Posted by: hairshirthedonist | July 13, 2010 at 12:32 PM
Brett: "ou don't solve your hangover by going on a bigger bender, even if it might make your headache go away for a little while..."
I'm sure Brett won't read this, but allow me to take his metaphor and run with it. So, we have a hangover, which we'll equate to the recession. Now, why do we have a hangover? Which kind of booze were we drinking? Well, there was a glass of 2006 vintage DLC at the end of our binge, but it's really a pretty weak metaphorical wine, and we had a can of Stimulus energy drink mixed with about a third Tax Cut liquor this morning, but we felt like crap before we drank that, anyway. Looking further back, we sure had a wild time with that guy from Texas and his friends, started a fight with a little guy, then got bored and started a fight with another little guy before we made sure the first little guy wasn't just creeping off to get a chair leg and wait for us to be distracted. There were a couple mixed drinks in there, and we started that party off with a big shot of that Tax Cut liquor, the kind that goes straight to your head. Before that party, we were kinda more restrained, but that party with the Texan guy wasn't a one-time thing, we'd been hitting the sauce pretty hard before then, first with that Deregulation stuff, which sure tasted good, and gave quite a high, for a while. I think the same guy introduced us to the Tax Cut booze too, it's all kind of hazy now. We'd been hanging around and starting fights with little guys every so often too, especially once the big guy down the block had that breakdown.
And of course today, Brett and others like him say what we need is to stay home and do nothing, maybe try just a little bit of that Tax Cut stuff again, it always feels great, but under no conditions should we start doing repairs around the house or exercising, that stuff'll kill you, especially when you feel as awful as we do right now.

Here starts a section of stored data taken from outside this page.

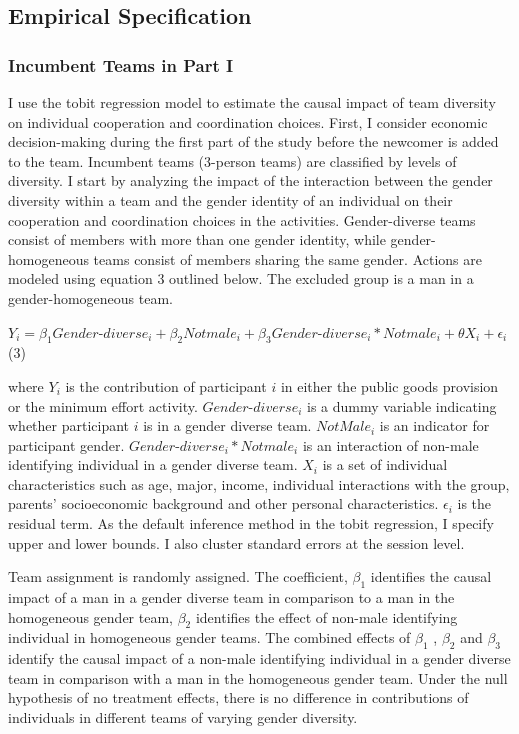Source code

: \subsection{Empirical Specification} \label{subsec:Specification}
\subsubsection{Incumbent Teams in Part I} 
I use the tobit regression model to estimate the causal impact of team diversity on individual cooperation and coordination choices. First, I consider economic decision-making during the first part of the study before the newcomer is added to the team. Incumbent teams (3-person teams) are classified by levels of diversity. I start by analyzing the impact of the interaction between the gender diversity within a team and the gender identity of an individual on their cooperation and coordination choices in the activities. Gender-diverse teams consist of members with more than one gender identity, while gender-homogeneous teams consist of members sharing the same gender. Actions are modeled using equation 3 outlined below. The excluded group is a man in a gender-homogeneous team. 
\begin{center}      
 $ Y_{i}= \beta_1 Gender$-$diverse_{i} + \beta_2Notmale_{i}+\beta_3 Gender$-$diverse_{i}*Notmale_{i} + \theta X_{i} + \epsilon_{i} $ (3)
\end{center}

\noindent where $Y_{i}$ is the contribution of participant $i$ in either the public goods provision or the minimum effort activity. $Gender$-$diverse_{i}$ is a dummy variable indicating whether participant $i$ is in a gender diverse team. $NotMale_{i}$ is an indicator for participant gender. $Gender$-$diverse_{i}*Notmale_{i}$ is an interaction of non-male identifying individual in a gender diverse team. $X_{i}$ is a set of individual characteristics such as age, major, income, individual interactions with the group, parents' socioeconomic background and other personal characteristics. $\epsilon_{i}$ is the residual term. As the default inference method in the tobit regression, I specify upper and lower bounds. I also cluster standard errors at the session level.

Team assignment is randomly assigned. The coefficient, $\beta_1$ identifies the causal impact of a man in a gender diverse team in comparison to a man in the homogeneous gender team, $\beta_2$ identifies the effect of non-male identifying individual in homogeneous gender teams. The combined effects of $\beta_1$ , $\beta_2$ and $\beta_3$ identify the causal impact of a non-male identifying individual in a gender diverse team in comparison with a man in the homogeneous gender team. Under the null hypothesis of no treatment effects, there is no difference in contributions of individuals in different teams of varying gender diversity. 

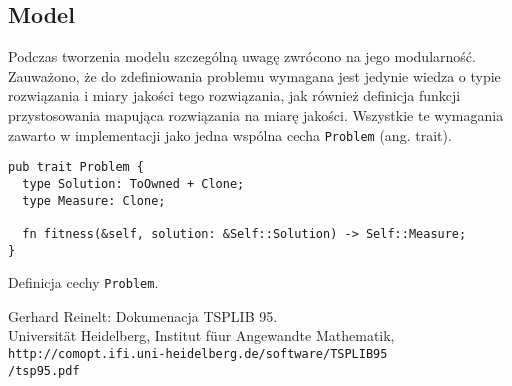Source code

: \documentclass[12pt,a4paper]{article}
\begin{document}
\subsection{Model}

Podczas tworzenia modelu szczególną uwagę zwrócono na jego modularność. Zauważono, że do zdefiniowania problemu wymagana jest jedynie wiedza o typie rozwiązania i miary jakości tego rozwiązania, jak również definicja funkcji przystosowania mapująca rozwiązania na miarę jakości. Wszystkie te wymagania zawarto w implementacji jako jedna wspólna cecha \texttt{Problem} (ang. trait).
\begin{listing}[H]
  \begin{verbatim}
pub trait Problem {
  type Solution: ToOwned + Clone;
  type Measure: Clone;

  fn fitness(&self, solution: &Self::Solution) -> Self::Measure;
}
  \end{verbatim}
  \caption{Definicja cechy \texttt{Problem}.}
\end{listing}

\begin{thebibliography}{9}
  Gerhard Reinelt: Dokumenacja TSPLIB 95.\\
  Universit{\"a}t Heidelberg, Institut f{\"u}ur Angewandte Mathematik,
  \texttt{http://comopt.ifi.uni-heidelberg.de/software/TSPLIB95\\/tsp95.pdf}
\end{thebibliography}
 
\end{document}
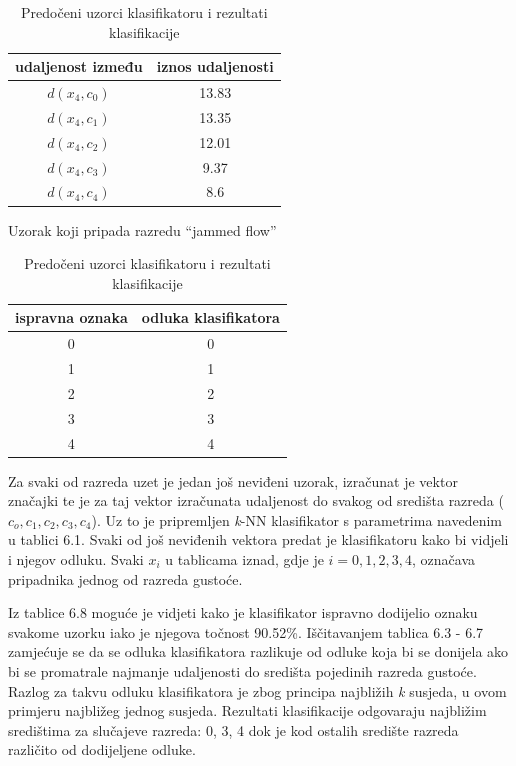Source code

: \documentclass[times, utf8, zavrsni, numeric]{fer}
\begin{document}
\vspace{-1.5em}
\begin{table}[!ht]
\parbox{.45\linewidth}{
\centering
\begin{tabular}{c|c}
udaljenost između & iznos udaljenosti \\
\hline
\(d(x_4, c_0)\) & 13.83 \\
\(d(x_4, c_1)\) & 13.35 \\
\(d(x_4, c_2)\) & 12.01 \\
\(d(x_4, c_3)\) & 9.37 \\
\(d(x_4, c_4)\) & 8.6 \\
\end{tabular}
\caption{Uzorak koji pripada razredu \enquote{jammed flow}}
}
\hfill
\parbox{.45\linewidth}{
\centering
\begin{tabular}{c|c}
ispravna oznaka & odluka klasifikatora \\
\hline
0 & 0 \\
1 & 1 \\
2 & 2 \\
3 & 3 \\
4 & 4 \\
\end{tabular}
\caption{Predočeni uzorci klasifikatoru i rezultati klasifikacije}
}
\end{table}

Za svaki od razreda uzet je jedan još neviđeni uzorak, izračunat je vektor značajki te je  za taj vektor
 izračunata udaljenost do svakog od središta razreda (\(c_o, c_1, c_2, c_3, c_4\)). Uz to je pripremljen 
\textit{k}-NN klasifikator s parametrima navedenim u tablici 6.1. Svaki od još neviđenih vektora
predat je klasifikatoru kako bi vidjeli i njegov odluku. Svaki \(x_i\) u tablicama iznad, gdje je \(i=0,1,2,3,4\),
označava pripadnika jednog od razreda gustoće.

\bigbreak

Iz tablice 6.8 moguće je vidjeti kako je klasifikator ispravno dodijelio oznaku svakome uzorku iako
je njegova točnost 90.52\%. Iščitavanjem tablica 6.3 - 6.7 zamjećuje se da se odluka klasifikatora
razlikuje od odluke koja bi se donijela ako bi se promatrale najmanje udaljenosti do središta pojedinih 
razreda gustoće. Razlog za takvu odluku klasifikatora je zbog principa najbližih \textit{k} 
susjeda, u ovom primjeru najbližeg jednog susjeda. Rezultati klasifikacije odgovaraju
najbližim središtima za slučajeve razreda: 0, 3, 4 dok je kod ostalih središte razreda različito od
dodijeljene odluke. 
\end{document}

Posted by: Nate | July 13, 2010 at 08:27 PM
Nate, nice extended metaphor but I have to take issue with the description of how we started the fight with the first little guy because the way I remember it, the little guy’s roomie was a psycho and even though the Texas party boy had been warned about him, party boy still let the psycho get close enough to sucker punch us, knocking out our front teeth and then while we went ape on the psycho’s roomie, the psycho hightailed it and then we turned on the other little guy because the Texan and his buddies had been looking for any excuse to pound him as well. I also vaguely remember a dirty frickin’ hippie telling us to cool it and get a grip and I am pretty sure that the hippie was tossed out of the bar on his keister.
Other than that, I remember it pretty much the way you do.